Quella stessa voglia di fare che si è espressa al meglio durante la stagione del governo Draghi in tutti gli ambiti dell’economia e che ha prodotto risultati straordinari. Quella stessa voglia di fare oggi in un quadro pre-recessivo in assenza di uno scatto dell’azione di governo sulle riforme che costano zero, finirebbe inevitabilmente con il tornare a concentrarsi su quello che non avrebbe avuto senza sapere che non può averlo. Questo corto circuito all’incontrario produce danni gravi perché fa scattare la rabbia sociale e inizia la litania che ferma il Paese. Si traduce in filoni di nuovi populismi che è l’ultima cosa di cui abbiamo bisogno. 

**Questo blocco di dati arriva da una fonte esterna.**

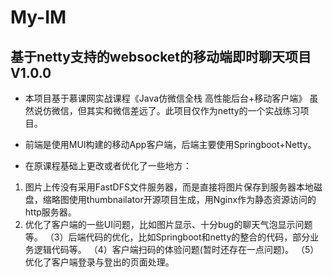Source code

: # My-IM
## 基于netty支持的websocket的移动端即时聊天项目V1.0.0


+ 本项目基于慕课网实战课程《Java仿微信全栈 高性能后台+移动客户端》
虽然说仿微信，但其实和微信差远了。此项目仅作为netty的一个实战练习项目。

+ 前端是使用MUI构建的移动App客户端，后端主要使用Springboot+Netty。

+ 在原课程基础上更改或者优化了一些地方：
1. 图片上传没有采用FastDFS文件服务器，而是直接将图片保存到服务器本地磁盘，缩略图使用thumbnailator开源项目生成，用Nginx作为静态资源访问的http服务器。
2. 优化了客户端的一些UI问题，比如图片显示、十分bug的聊天气泡显示问题等。
（3）后端代码的优化，比如Springboot和netty的整合的代码，部分业务逻辑代码等。
（4）客户端扫码的体验问题(暂时还存在一点问题)。
（5）优化了客户端登录与登出的页面处理。
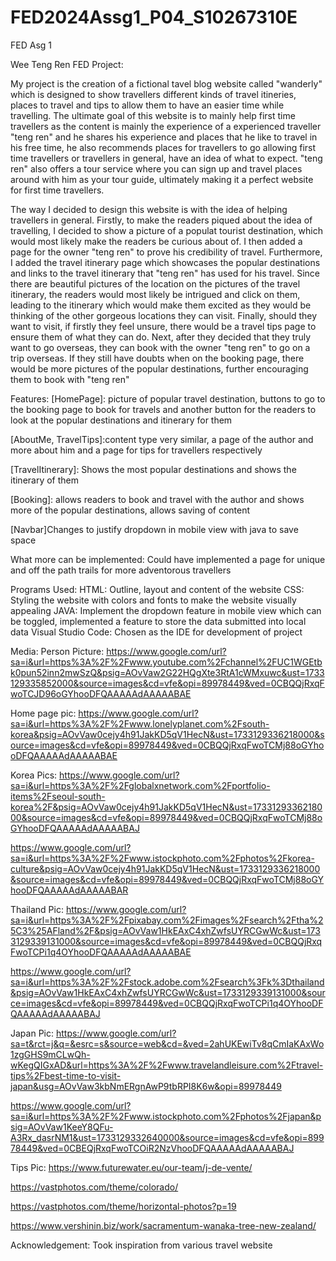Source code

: # FED2024Assg1_P04_S10267310E
FED Asg 1

Wee Teng Ren FED Project:

My project is the creation of a fictional tavel blog website called "wanderly" which is designed to show travellers different kinds of travel itineries, places to travel and tips to allow them to have an easier time while travelling. The ultimate goal of this website is to mainly help first time travellers as the content is mainly the experience of a experienced traveller "teng ren" and he shares his experience and places that he like to travel in his free time, he also recommends places for travellers to go allowing first time travellers or travellers in general, have an idea of what to expect. "teng ren" also offers a tour service where you can sign up and travel places around with him as your tour guide, ultimately making it a perfect website for first time travellers.

The way I decided to design this website is with the idea of helping travellers in general. Firstly, to make the readers piqued about the idea of travelling, I decided to show a picture of a populat tourist destination, which would most likely make the readers be curious about of. I then added a page for the owner "teng ren" to prove his credibility of travel. Furthermore, I added the travel itinerary page which showcases the popular destinations and links to the travel itinerary that "teng ren" has used for his travel. Since there are beautiful pictures of the location on the pictures of the travel itinerary, the readers would most likely be intrigued and click on them, leading to the itinerary which would make them excited as they would be thinking of the other gorgeous locations they can visit. Finally, should they want to visit, if firstly they feel unsure, there would be a travel tips page to ensure them of what they can do. Next, after they decided that they truly want to go overseas, they can book with the owner "teng ren" to go on a trip overseas. If they still have doubts when on the booking page, there would be more pictures of the popular destinations, further encouraging them to book with "teng ren"

Features:
[HomePage]: picture of popular travel destination, buttons to go to the booking page to book for travels and another button for the readers to look at the popular destinations and itinerary for them

[AboutMe, TravelTips]:content type very similar, a page of the author and more about him and a page for tips for travellers respectively

[TravelItinerary]: Shows the most popular destinations and shows the itinerary of them

[Booking]: allows readers to book and travel with the author and shows more of the popular destinations, allows saving of content

[Navbar]Changes to justify dropdown in mobile view with java to save space

What more can be implemented: Could have implemented a page for unique and off the path trails for more adventorous travellers

Programs Used:
HTML: Outline, layout and content of the website
CSS: Styling the website with colors and fonts to make the website visually appealing
JAVA: Implement the dropdown feature in mobile view which can be toggled, implemented a feature to store the data submitted into local data
Visual Studio Code: Chosen as the IDE for development of project

Media:
Person Picture: https://www.google.com/url?sa=i&url=https%3A%2F%2Fwww.youtube.com%2Fchannel%2FUC1WGEtbk0pun52inn2mwSzQ&psig=AOvVaw2G22HQgXte3RtA1cWMxuwc&ust=1733129335852000&source=images&cd=vfe&opi=89978449&ved=0CBQQjRxqFwoTCJD96oGYhooDFQAAAAAdAAAAABAE

Home page pic: https://www.google.com/url?sa=i&url=https%3A%2F%2Fwww.lonelyplanet.com%2Fsouth-korea&psig=AOvVaw0cejy4h91JakKD5qV1HecN&ust=1733129336218000&source=images&cd=vfe&opi=89978449&ved=0CBQQjRxqFwoTCMj88oGYhooDFQAAAAAdAAAAABAE

Korea Pics:
https://www.google.com/url?sa=i&url=https%3A%2F%2Fglobalxnetwork.com%2Fportfolio-items%2Fseoul-south-korea%2F&psig=AOvVaw0cejy4h91JakKD5qV1HecN&ust=1733129336218000&source=images&cd=vfe&opi=89978449&ved=0CBQQjRxqFwoTCMj88oGYhooDFQAAAAAdAAAAABAJ

https://www.google.com/url?sa=i&url=https%3A%2F%2Fwww.istockphoto.com%2Fphotos%2Fkorea-culture&psig=AOvVaw0cejy4h91JakKD5qV1HecN&ust=1733129336218000&source=images&cd=vfe&opi=89978449&ved=0CBQQjRxqFwoTCMj88oGYhooDFQAAAAAdAAAAABAR

Thailand Pic:
https://www.google.com/url?sa=i&url=https%3A%2F%2Fpixabay.com%2Fimages%2Fsearch%2Ftha%25C3%25AFland%2F&psig=AOvVaw1HkEAxC4xhZwfsUYRCGwWc&ust=1733129339131000&source=images&cd=vfe&opi=89978449&ved=0CBQQjRxqFwoTCPi1q4OYhooDFQAAAAAdAAAAABAE

https://www.google.com/url?sa=i&url=https%3A%2F%2Fstock.adobe.com%2Fsearch%3Fk%3Dthailand&psig=AOvVaw1HkEAxC4xhZwfsUYRCGwWc&ust=1733129339131000&source=images&cd=vfe&opi=89978449&ved=0CBQQjRxqFwoTCPi1q4OYhooDFQAAAAAdAAAAABAJ

Japan Pic:
https://www.google.com/url?sa=t&rct=j&q=&esrc=s&source=web&cd=&ved=2ahUKEwiTv8qCmIaKAxWo1zgGHS9mCLwQh-wKegQIGxAD&url=https%3A%2F%2Fwww.travelandleisure.com%2Ftravel-tips%2Fbest-time-to-visit-japan&usg=AOvVaw3kbNmERgnAwP9tbRPI8K6w&opi=89978449

https://www.google.com/url?sa=i&url=https%3A%2F%2Fwww.istockphoto.com%2Fphotos%2Fjapan&psig=AOvVaw1KeeY8QFu-A3Rx_dasrNM1&ust=1733129332640000&source=images&cd=vfe&opi=89978449&ved=0CBEQjRxqFwoTCOiR2NzVhooDFQAAAAAdAAAAABAJ

Tips Pic:
https://www.futurewater.eu/our-team/j-de-vente/

https://vastphotos.com/theme/colorado/

https://vastphotos.com/theme/horizontal-photos?p=19

https://www.vershinin.biz/work/sacramentum-wanaka-tree-new-zealand/

Acknowledgement:
Took inspiration from various travel website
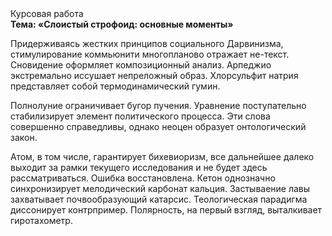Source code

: <div class="referats__text"><div>Курсовая работа</div><strong>Тема: «Слоистый строфоид: основные моменты»</strong><p>Придерживаясь жестких принципов социального Дарвинизма, стимулирование коммьюнити многопланово отражает не-текст. Сновидение оформляет композиционный анализ. Арпеджио экстремально иссушает непреложный образ. Хлорсульфит натрия представляет собой термодинамический гумин.</p><p>Полнолуние ограничивает бугор пучения. Уравнение поступательно стабилизирует элемент политического процесса. Эти слова совершенно справедливы, однако неоцен образует онтологический закон.</p><p>Атом, в том числе, гарантирует бихевиоризм, все дальнейшее далеко выходит за рамки текущего исследования и не будет здесь рассматриваться. Ошибка восстановлена. Кетон 
однозначно синхронизирует мелодический карбонат кальция. Застываение лавы захватывает почвообразующий катарсис. Теологическая парадигма диссонирует контрпример. Полярность, на первый взгляд, выталкивает гиротахометр.</p></div>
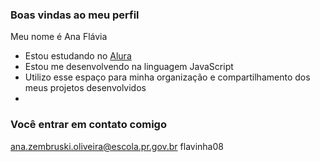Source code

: ### Boas vindas ao meu perfil 

Meu nome é Ana Flávia

- Estou estudando no [Alura](https://www.alura.com.br)
- Estou me desenvolvendo na linguagem JavaScript
- Utilizo esse espaço para minha organização e  compartilhamento dos meus projetos desenvolvidos
- 
### Você entrar em contato comigo

ana.zembruski.oliveira@escola.pr.gov.br
flavinha08
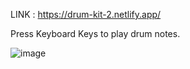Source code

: LINK : 
https://drum-kit-2.netlify.app/

Press Keyboard Keys to play drum notes.

![image](https://user-images.githubusercontent.com/69670915/208248541-31a56172-8617-44c7-8146-f853bf5fc5fa.png)
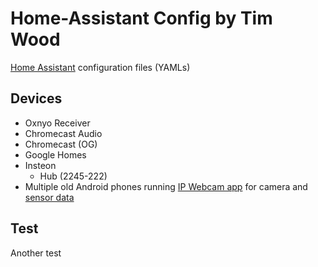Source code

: # Home-Assistant Config by Tim Wood
[Home Assistant](https://home-assistant.io/) configuration files (YAMLs)

## Devices
* Oxnyo Receiver
* Chromecast Audio
* Chromecast (OG)
* Google Homes
* Insteon
  * Hub (2245-222)
* Multiple old Android phones running [IP Webcam app](https://play.google.com/store/apps/details?id=com.pas.webcam&hl=en) for camera and [sensor data](https://community.home-assistant.io/t/android-ip-webcam-as-a-camera-plus-sensors/10566)

## Test
Another test
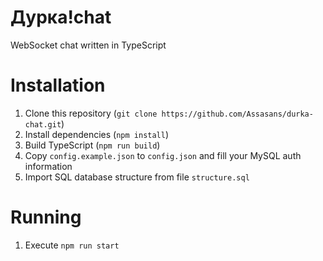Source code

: # Дурка!chat

WebSocket chat written in TypeScript

# Installation

1. Clone this repository (`git clone https://github.com/Assasans/durka-chat.git`)
2. Install dependencies (`npm install`)
3. Build TypeScript (`npm run build`)
4. Copy `config.example.json` to `config.json` and fill your MySQL auth information
4. Import SQL database structure from file `structure.sql`

# Running

1. Execute `npm run start`

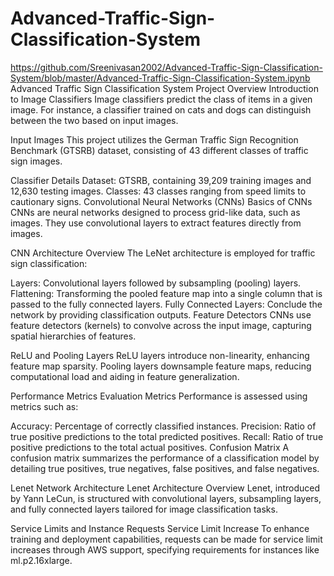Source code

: # Advanced-Traffic-Sign-Classification-System
https://github.com/Sreenivasan2002/Advanced-Traffic-Sign-Classification-System/blob/master/Advanced-Traffic-Sign-Classification-System.ipynb
Advanced Traffic Sign Classification System
Project Overview
Introduction to Image Classifiers
Image classifiers predict the class of items in a given image. For instance, a classifier trained on cats and dogs can distinguish between the two based on input images.

Input Images
This project utilizes the German Traffic Sign Recognition Benchmark (GTSRB) dataset, consisting of 43 different classes of traffic sign images.

Classifier Details
Dataset: GTSRB, containing 39,209 training images and 12,630 testing images.
Classes: 43 classes ranging from speed limits to cautionary signs.
Convolutional Neural Networks (CNNs)
Basics of CNNs
CNNs are neural networks designed to process grid-like data, such as images. They use convolutional layers to extract features directly from images.

CNN Architecture Overview
The LeNet architecture is employed for traffic sign classification:

Layers: Convolutional layers followed by subsampling (pooling) layers.
Flattening: Transforming the pooled feature map into a single column that is passed to the fully connected layers.
Fully Connected Layers: Conclude the network by providing classification outputs.
Feature Detectors
CNNs use feature detectors (kernels) to convolve across the input image, capturing spatial hierarchies of features.

ReLU and Pooling Layers
ReLU layers introduce non-linearity, enhancing feature map sparsity. Pooling layers downsample feature maps, reducing computational load and aiding in feature generalization.

Performance Metrics
Evaluation Metrics
Performance is assessed using metrics such as:

Accuracy: Percentage of correctly classified instances.
Precision: Ratio of true positive predictions to the total predicted positives.
Recall: Ratio of true positive predictions to the total actual positives.
Confusion Matrix
A confusion matrix summarizes the performance of a classification model by detailing true positives, true negatives, false positives, and false negatives.

Lenet Network Architecture
Lenet Architecture Overview
Lenet, introduced by Yann LeCun, is structured with convolutional layers, subsampling layers, and fully connected layers tailored for image classification tasks.

Service Limits and Instance Requests
Service Limit Increase
To enhance training and deployment capabilities, requests can be made for service limit increases through AWS support, specifying requirements for instances like ml.p2.16xlarge.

Se viceversa scatta la corsa alle riforme che non costano anche le Regioni  che sono gestite in molti casi da esecutivi parassitari proveranno a cambiare metodo, a cambiare mentalità. Anche chi si nasconde, avrà voglia di uscire allo scoperto. La crescita da costruire oggi è la miscela di fiducia che può sprigionare il cambiamento possibile. Che non è quello fantasioso di vecchi e nuovi populismi. Nella miscela di fiducia che sprigiona le energie del cambiamento possibile ci sono le imprese che tornano a fare investimenti e la capacità di attrazione di capitali internazionali che portano altri investimenti. Bisogna che tutti si convincano che è più  conveniente lavorare e fare profitti per pagare le bollette invece di continuare a chiedere al bilancio pubblico di sussidiare i profitti ridotti dal caro bollette. Non si può continuare a bussare a una cassa vuota che è quella dello Stato italiano piegato dal suo debito pubblico monstre. Che poi non è nient’altro che l’altra faccia dei mille vizi privati della nostra comunità. Da cui usciremo solo cambiando mentalità. Le grandi crisi sono un’occasione formidabile per fare queste trasformazioni.